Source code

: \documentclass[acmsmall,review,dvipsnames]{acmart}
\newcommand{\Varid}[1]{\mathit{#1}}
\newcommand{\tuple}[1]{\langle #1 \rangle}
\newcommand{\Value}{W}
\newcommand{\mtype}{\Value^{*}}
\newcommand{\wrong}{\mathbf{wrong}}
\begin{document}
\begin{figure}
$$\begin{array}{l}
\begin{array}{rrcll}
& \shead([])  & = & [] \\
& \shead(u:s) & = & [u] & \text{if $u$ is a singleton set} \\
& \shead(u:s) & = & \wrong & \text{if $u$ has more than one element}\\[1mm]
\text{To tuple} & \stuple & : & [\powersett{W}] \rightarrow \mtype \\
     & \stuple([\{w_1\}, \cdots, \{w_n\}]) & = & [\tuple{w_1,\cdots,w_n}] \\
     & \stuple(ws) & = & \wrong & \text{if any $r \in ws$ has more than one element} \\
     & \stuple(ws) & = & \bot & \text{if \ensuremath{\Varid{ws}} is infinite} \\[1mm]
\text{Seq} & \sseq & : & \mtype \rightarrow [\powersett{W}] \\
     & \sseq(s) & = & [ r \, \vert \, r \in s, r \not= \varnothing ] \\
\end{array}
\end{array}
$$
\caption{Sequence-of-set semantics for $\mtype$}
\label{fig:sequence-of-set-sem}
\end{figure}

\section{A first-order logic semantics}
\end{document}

◆ ◆ ◆ ◆ ◆ ◆ ◆

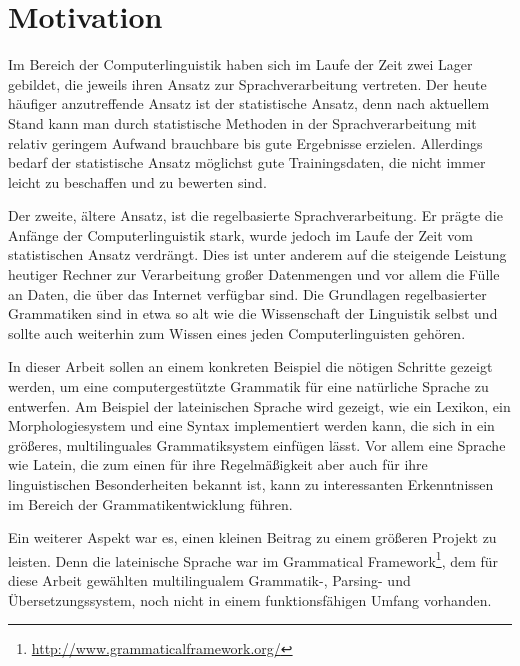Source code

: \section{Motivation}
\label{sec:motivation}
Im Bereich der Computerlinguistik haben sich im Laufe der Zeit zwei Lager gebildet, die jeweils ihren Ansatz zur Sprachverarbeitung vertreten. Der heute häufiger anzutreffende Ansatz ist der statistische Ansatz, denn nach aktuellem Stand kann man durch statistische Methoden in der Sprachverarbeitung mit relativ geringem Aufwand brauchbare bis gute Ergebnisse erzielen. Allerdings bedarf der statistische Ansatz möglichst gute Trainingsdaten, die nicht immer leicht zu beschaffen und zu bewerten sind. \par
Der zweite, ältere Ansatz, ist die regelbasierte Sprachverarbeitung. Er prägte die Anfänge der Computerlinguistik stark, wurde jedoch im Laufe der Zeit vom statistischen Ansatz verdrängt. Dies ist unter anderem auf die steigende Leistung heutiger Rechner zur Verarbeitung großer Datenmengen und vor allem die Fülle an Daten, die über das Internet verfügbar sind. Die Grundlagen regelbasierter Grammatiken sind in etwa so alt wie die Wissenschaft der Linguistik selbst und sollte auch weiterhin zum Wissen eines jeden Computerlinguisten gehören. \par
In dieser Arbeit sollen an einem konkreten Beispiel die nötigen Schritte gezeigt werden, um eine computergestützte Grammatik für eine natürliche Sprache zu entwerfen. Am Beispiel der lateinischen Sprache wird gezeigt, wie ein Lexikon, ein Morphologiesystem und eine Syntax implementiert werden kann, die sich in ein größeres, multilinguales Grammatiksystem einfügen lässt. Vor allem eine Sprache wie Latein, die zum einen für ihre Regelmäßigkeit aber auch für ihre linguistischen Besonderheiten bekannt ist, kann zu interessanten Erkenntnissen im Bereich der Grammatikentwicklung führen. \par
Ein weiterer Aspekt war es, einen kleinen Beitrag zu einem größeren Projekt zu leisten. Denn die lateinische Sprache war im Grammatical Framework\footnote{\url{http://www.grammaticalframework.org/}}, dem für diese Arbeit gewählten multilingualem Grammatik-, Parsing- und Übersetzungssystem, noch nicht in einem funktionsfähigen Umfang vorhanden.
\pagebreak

◆ ◆ ◆ ◆ ◆ ◆ ◆

[EXERCISE GOAL]
Present each line from the listing that holds the string "Sprache".

[OUTPUT]
In dieser Arbeit sollen an einem konkreten Beispiel die nötigen Schritte gezeigt werden, um eine computergestützte Grammatik für eine natürliche Sprache zu entwerfen. Am Beispiel der lateinischen Sprache wird gezeigt, wie ein Lexikon, ein Morphologiesystem und eine Syntax implementiert werden kann, die sich in ein größeres, multilinguales Grammatiksystem einfügen lässt. Vor allem eine Sprache wie Latein, die zum einen für ihre Regelmäßigkeit aber auch für ihre linguistischen Besonderheiten bekannt ist, kann zu interessanten Erkenntnissen im Bereich der Grammatikentwicklung führen. \par
Ein weiterer Aspekt war es, einen kleinen Beitrag zu einem größeren Projekt zu leisten. Denn die lateinische Sprache war im Grammatical Framework\footnote{\url{http://www.grammaticalframework.org/}}, dem für diese Arbeit gewählten multilingualem Grammatik-, Parsing- und Übersetzungssystem, noch nicht in einem funktionsfähigen Umfang vorhanden.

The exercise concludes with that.